The U.S has suspended its search for three Marines who are missing after an MV-22 Osprey from the 31st Marine Expeditionary Unit "entered the water" Saturday off of Australia's east coast.
The III Marine Expeditionary Force said that following a "mishap," 23 out of 26 personnel aboard had been rescued.
The Navy and Marine Corps suspended search and rescue efforts for the three remaining Marines as of 4 a.m. local time on Sunday, the expeditionary force said in an emailed statement.
"Operations have now shifted to recovery efforts," the statement said. "The next-of-kin for the three missing Marines have been notified."
The cause of the crash is still under investigation.
The MV-22 Osprey "had launched from the USS Bonhomme Richard (LHD 6) and was conducting regularly scheduled operations when the aircraft entered the water," said the Marines.
The unit was in Australia as part of a regularly scheduled deployment.

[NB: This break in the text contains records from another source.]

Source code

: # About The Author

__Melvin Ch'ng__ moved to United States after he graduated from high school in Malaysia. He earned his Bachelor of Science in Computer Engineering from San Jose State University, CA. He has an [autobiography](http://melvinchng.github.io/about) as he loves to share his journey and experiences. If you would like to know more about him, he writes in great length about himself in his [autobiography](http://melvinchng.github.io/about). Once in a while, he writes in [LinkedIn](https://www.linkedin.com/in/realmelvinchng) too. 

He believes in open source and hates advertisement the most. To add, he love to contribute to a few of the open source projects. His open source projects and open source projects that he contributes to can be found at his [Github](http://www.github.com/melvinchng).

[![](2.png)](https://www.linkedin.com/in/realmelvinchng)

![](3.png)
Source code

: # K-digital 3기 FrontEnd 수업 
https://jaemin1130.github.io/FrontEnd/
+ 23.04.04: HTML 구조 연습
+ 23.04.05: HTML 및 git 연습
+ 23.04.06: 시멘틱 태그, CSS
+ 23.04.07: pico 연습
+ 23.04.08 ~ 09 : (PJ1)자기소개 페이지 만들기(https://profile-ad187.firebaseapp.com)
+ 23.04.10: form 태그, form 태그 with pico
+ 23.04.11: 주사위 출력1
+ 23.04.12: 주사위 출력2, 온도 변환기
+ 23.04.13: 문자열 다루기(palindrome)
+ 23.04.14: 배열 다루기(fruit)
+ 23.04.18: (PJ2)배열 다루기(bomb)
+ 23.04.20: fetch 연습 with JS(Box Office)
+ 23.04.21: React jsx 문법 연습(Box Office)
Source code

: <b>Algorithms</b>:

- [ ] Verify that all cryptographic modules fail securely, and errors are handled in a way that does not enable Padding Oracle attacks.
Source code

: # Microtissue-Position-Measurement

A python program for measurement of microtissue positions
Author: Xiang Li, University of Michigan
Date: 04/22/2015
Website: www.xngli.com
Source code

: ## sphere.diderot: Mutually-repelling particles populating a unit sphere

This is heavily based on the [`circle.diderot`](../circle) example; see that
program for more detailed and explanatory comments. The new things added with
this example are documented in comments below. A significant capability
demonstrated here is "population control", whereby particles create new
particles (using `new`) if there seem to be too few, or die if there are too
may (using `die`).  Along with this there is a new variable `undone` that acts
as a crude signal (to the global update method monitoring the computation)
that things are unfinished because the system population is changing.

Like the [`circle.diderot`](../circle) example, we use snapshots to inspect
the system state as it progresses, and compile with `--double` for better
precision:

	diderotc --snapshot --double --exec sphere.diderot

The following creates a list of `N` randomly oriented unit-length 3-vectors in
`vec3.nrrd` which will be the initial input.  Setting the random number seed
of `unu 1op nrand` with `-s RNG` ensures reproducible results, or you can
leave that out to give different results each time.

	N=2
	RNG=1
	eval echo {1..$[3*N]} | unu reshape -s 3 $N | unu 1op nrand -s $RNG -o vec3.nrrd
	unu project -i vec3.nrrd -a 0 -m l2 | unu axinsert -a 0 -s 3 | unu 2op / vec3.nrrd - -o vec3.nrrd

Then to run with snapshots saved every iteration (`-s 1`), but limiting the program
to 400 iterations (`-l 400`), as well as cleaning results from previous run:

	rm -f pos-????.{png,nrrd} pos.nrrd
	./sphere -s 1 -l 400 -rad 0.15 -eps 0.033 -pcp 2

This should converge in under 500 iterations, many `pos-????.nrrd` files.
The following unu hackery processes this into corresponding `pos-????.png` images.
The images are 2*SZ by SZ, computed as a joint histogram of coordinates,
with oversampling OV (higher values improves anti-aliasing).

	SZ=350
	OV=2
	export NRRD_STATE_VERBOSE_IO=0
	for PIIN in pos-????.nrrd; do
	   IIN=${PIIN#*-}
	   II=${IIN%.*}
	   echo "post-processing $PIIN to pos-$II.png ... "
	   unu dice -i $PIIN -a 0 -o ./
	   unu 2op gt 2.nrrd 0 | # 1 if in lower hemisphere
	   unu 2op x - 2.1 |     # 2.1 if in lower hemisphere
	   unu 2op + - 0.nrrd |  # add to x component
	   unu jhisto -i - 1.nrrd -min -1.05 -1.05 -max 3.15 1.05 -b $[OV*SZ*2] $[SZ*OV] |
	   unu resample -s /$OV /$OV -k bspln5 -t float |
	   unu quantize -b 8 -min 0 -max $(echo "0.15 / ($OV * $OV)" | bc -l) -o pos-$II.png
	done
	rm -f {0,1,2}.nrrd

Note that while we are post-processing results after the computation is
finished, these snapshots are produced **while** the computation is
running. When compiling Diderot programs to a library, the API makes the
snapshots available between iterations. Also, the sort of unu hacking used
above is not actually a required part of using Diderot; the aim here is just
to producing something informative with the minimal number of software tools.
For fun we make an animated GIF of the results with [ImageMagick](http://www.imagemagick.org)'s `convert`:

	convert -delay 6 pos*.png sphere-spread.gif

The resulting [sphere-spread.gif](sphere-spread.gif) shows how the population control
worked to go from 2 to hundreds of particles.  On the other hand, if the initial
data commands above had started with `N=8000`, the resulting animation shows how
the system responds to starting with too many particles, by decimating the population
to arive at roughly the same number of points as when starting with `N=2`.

The "ship's small boats and aircraft from the 31st Marine Expeditionary Unit and Bonhomme Richard Expeditionary Strike Group are conducting the search and rescue operations," tweeted III Marine Expeditionary Force, based in Japan.
NPR's Scott Horsley reports that President Trump has been briefed on the incident by his Chief of Staff John Kelly.
The MV-22 Osprey is a combination aircraft, says its maker Boeing, with helicopter-like rotors allowing it to hover; once airborne, it can convert to a fixed-wing plane capable of high speeds and altitudes.
Saturday's incident comes a few weeks after a Marine Corps refueling aircraft crashed in Mississippi, killing all 16 people aboard.
This is a developing story. We will update as the situation develops.